In his latest interview on CNBC, Paul Tudor Jones was asked what he thought about meme stock traders and the meme stock phenomenon. Here’s an excerpt from the discussion:
Host: What do you make, you mentioned earlier, the meme stock phenomenon. The social media enabled group of people on Reddit and wallstreetbets. I know you think that it’s part of this larger inflationary issue I imagine, or stimulus, does it need to be stopped if you’re Gary Gensler, if you’re the Fed?
Tudor Jones: I would have raised… if I was the fed chair, I would have raised margin requirements two years ago. I would have said we’re going to experiment with an unproven, untried, negative real rate economic program. It’s going to encourage a lot of leverage. I’m going to raise margin requirements because I want to signal you need to be prudent.
Yes, we want asset prices to rises. We want to take risks and extend duration, but you need to be prudent in how you use your leverage and what you invest in.
Host: What do you make of the meme stock traders, many of whom would argue they’re doing what the hedge fund community has long done and that they’re sticking it to the man?
Tudor Jones: Listen, people can have whatever reasons they want to invest.
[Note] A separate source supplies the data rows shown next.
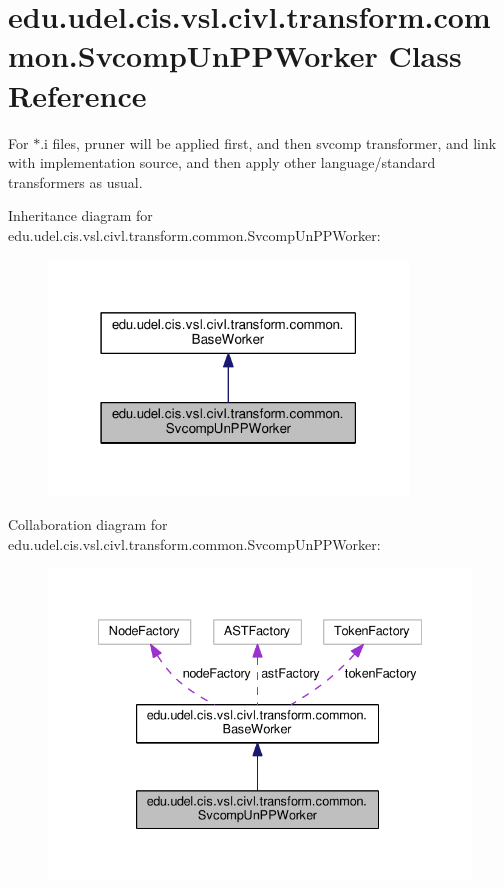 \hypertarget{classedu_1_1udel_1_1cis_1_1vsl_1_1civl_1_1transform_1_1common_1_1SvcompUnPPWorker}{}\section{edu.\+udel.\+cis.\+vsl.\+civl.\+transform.\+common.\+Svcomp\+Un\+P\+P\+Worker Class Reference}
\label{classedu_1_1udel_1_1cis_1_1vsl_1_1civl_1_1transform_1_1common_1_1SvcompUnPPWorker}


For $\ast$.i files, pruner will be applied first, and then svcomp transformer, and link with implementation source, and then apply other language/standard transformers as usual.  




Inheritance diagram for edu.\+udel.\+cis.\+vsl.\+civl.\+transform.\+common.\+Svcomp\+Un\+P\+P\+Worker\+:
\nopagebreak
\begin{figure}[H]
\begin{center}
\leavevmode
\includegraphics[width=271pt]{classedu_1_1udel_1_1cis_1_1vsl_1_1civl_1_1transform_1_1common_1_1SvcompUnPPWorker__inherit__graph}
\end{center}
\end{figure}


Collaboration diagram for edu.\+udel.\+cis.\+vsl.\+civl.\+transform.\+common.\+Svcomp\+Un\+P\+P\+Worker\+:
\nopagebreak
\begin{figure}[H]
\begin{center}
\leavevmode
\includegraphics[width=335pt]{classedu_1_1udel_1_1cis_1_1vsl_1_1civl_1_1transform_1_1common_1_1SvcompUnPPWorker__coll__graph}
\end{center}
\end{figure}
Again, I consider myself very, very, very conservative. I probably would not be pursuing investment thesis’ they are. I don’t really trade individual stocks that much but for me, I want to have a sound investment basis, other than just necessarily running shorts in, or necessarily doing things simply because the fact it’s extraordinary and hasn’t been done before, and it’s working for a period of time.
I don’t think I’m smart enough at this point in time to judge whether they’re right or wrong. More power to them, I hope they succeed.